### What to produce
If a record holds a picture, leave the picture out and repeat everything else exactly.
-- Opening Marker --
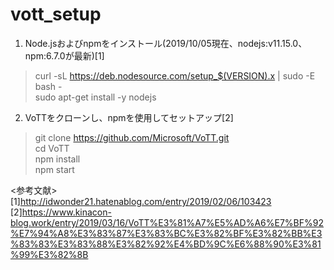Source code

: # vott_setup  
  
1. Node.jsおよびnpmをインストール(2019/10/05現在、nodejs:v11.15.0、npm:6.7.0が最新)[1]  
> curl -sL https://deb.nodesource.com/setup_$(VERSION).x | sudo -E bash -  
> sudo apt-get install -y nodejs  
  
2. VoTTをクローンし、npmを使用してセットアップ[2]  
> git clone https://github.com/Microsoft/VoTT.git  
> cd VoTT  
> npm install  
> npm start  
  
<参考文献>  
[1]http://idwonder21.hatenablog.com/entry/2019/02/06/103423  
[2]https://www.kinacon-blog.work/entry/2019/03/16/VoTT%E3%81%A7%E5%AD%A6%E7%BF%92%E7%94%A8%E3%83%87%E3%83%BC%E3%82%BF%E3%82%BB%E3%83%83%E3%83%88%E3%82%92%E4%BD%9C%E6%88%90%E3%81%99%E3%82%8B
-- Closing Marker --
### Exercise output
Source code

: # vott_setup  
  
1. Node.jsおよびnpmをインストール(2019/10/05現在、nodejs:v11.15.0、npm:6.7.0が最新)[1]  
> curl -sL https://deb.nodesource.com/setup_$(VERSION).x | sudo -E bash -  
> sudo apt-get install -y nodejs  
  
2. VoTTをクローンし、npmを使用してセットアップ[2]  
> git clone https://github.com/Microsoft/VoTT.git  
> cd VoTT  
> npm install  
> npm start  
  
<参考文献>  
[1]http://idwonder21.hatenablog.com/entry/2019/02/06/103423  
[2]https://www.kinacon-blog.work/entry/2019/03/16/VoTT%E3%81%A7%E5%AD%A6%E7%BF%92%E7%94%A8%E3%83%87%E3%83%BC%E3%82%BF%E3%82%BB%E3%83%83%E3%83%88%E3%82%92%E4%BD%9C%E6%88%90%E3%81%99%E3%82%8B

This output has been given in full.